Monday, August 9, 2010

Time for Corn

I started eating this season's corn in June and by July I was corned out. Now it's August, and everywhere I look, I see corn recipes. Every cooking magazine is filled to the brim with variations on roasted corn and corn chowder and skillet fried corn and caramel corn. I've been completely disinterested.

Instead, I've focused on ice cream festivals and savory bread pudding and pizza with mozarella cream sauce and Italian sausage. I've focused on the green peppers and basil and oregano that overflowed a co-worker's garden and arrived clean and bright in my cube. I focused on firing up my lopsided little grill on my balcony and grilling chicken drumsticks and mushrooms and trout with lemon slices.

There hasn't been time for corn in this busy cooking life of mine.

But finally one of those devilish corn recipes caught my eye because it was disguised as something I love: pesto. And it had bacon in it.

Corn pesto is similar to basil pesto - it's blended with garlic, salt, pine nuts and Parmesan. A good glug of oil is added, and it's tossed with pasta. But the corn is cooked in bacon fat, and when blended it turns creamy like a carbonara. Add a little pasta cooking water and season with more salt, and you'll find it more satisfying than a cream sauce. People are always looking to eat light things in the summer but I'm not. Bring on the heavy, hearty food all year round!
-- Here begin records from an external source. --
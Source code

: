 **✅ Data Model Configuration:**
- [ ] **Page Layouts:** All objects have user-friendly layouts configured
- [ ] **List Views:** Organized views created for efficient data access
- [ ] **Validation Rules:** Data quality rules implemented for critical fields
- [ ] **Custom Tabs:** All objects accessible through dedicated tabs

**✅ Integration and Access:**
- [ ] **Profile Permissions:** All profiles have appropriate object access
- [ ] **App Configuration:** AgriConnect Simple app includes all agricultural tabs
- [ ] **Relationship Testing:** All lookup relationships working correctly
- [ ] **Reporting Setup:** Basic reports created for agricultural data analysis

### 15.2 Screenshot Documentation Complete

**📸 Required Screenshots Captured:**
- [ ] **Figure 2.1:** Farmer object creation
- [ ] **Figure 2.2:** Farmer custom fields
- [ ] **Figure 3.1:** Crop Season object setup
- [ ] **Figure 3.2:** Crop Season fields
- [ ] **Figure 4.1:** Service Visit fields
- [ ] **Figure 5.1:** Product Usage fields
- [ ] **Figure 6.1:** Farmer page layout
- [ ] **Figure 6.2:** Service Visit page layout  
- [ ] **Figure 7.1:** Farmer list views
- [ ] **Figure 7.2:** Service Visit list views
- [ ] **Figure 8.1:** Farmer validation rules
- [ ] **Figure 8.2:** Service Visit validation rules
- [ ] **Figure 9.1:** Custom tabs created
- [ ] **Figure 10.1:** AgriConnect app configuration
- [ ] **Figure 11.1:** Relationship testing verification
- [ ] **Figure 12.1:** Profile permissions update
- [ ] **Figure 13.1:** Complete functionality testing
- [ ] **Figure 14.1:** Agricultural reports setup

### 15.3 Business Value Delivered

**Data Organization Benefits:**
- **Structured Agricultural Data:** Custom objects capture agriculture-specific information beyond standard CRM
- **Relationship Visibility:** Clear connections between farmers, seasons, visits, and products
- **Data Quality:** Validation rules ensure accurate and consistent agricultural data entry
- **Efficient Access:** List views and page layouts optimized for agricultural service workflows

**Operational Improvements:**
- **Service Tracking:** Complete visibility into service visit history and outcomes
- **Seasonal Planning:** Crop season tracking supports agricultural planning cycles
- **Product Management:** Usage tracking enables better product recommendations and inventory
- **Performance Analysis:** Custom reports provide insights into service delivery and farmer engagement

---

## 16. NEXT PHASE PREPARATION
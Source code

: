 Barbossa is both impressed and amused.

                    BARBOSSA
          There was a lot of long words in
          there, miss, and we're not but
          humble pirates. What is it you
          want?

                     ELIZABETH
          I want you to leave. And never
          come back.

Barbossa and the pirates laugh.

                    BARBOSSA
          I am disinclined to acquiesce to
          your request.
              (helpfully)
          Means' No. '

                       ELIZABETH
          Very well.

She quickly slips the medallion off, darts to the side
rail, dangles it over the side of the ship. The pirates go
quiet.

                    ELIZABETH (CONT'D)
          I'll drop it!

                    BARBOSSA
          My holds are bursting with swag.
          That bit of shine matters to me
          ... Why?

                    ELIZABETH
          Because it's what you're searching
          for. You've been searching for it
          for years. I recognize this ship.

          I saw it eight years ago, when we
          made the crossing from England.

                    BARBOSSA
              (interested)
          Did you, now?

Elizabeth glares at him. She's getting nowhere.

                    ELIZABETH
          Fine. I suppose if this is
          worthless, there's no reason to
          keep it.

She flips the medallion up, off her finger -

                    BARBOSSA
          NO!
Tagliatelle with Fresh Corn Pesto (from Bon Appetit)
  • 4 bacon slices, cut lengthwise in half, then crosswise into 1/2-inch pieces
  • 4 cups fresh corn kernels (cut from about 6 large ears)
  • 1 large garlic clove, minced
  • 1 1/4 teaspoons coarse kosher salt
  • 3/4 teaspoon freshly ground black pepper
  • 1/2 cup freshly grated Parmesan cheese plus additional for serving
  • 1/3 cup pine nuts, toasted
  • 1/3 cup extra-virgin olive oil
  • 8 ounces tagliatelle or fettuccine
  • 3/4 cup coarsely torn fresh basil leaves, divided

Cook bacon in large nonstick skillet over medium heat until crisp and brown, stirring often. Using slotted spoon, transfer to paper towels to drain. Pour off all but 1 tablespoon drippings from skillet. Add corn, garlic, 1 1/4 teaspoons coarse salt, and 3/4 teaspoon pepper to drippings in skillet. Sauté over medium-high heat until corn is just tender but not brown, about 4 minutes. Transfer 1 1/2 cups corn kernels to small bowl and reserve. Scrape remaining corn mixture into processor. Add 1/2 cup Parmesan and pine nuts. With machine running, add olive oil through feed tube and blend until pesto is almost smooth. Set pesto aside.

Cook pasta in large pot of boiling salted water until just tender but still firm to bite, stirring occasionally. Drain, reserving 1 1/2 cups pasta cooking liquid. Return pasta to pot. Add corn pesto, reserved corn kernels, and 1/2 cup basil leaves. Toss pasta mixture over medium heat until warmed through, adding reserved pasta cooking liquid by 1/4 cupfuls to thin to desired consistency, 2 to 3 minutes. Season pasta to taste with salt and pepper.

Transfer pasta to large shallow bowl. Sprinkle with remaining 1/4 cup basil leaves and reserved bacon. Serve pasta, passing additional grated Parmesan alongside.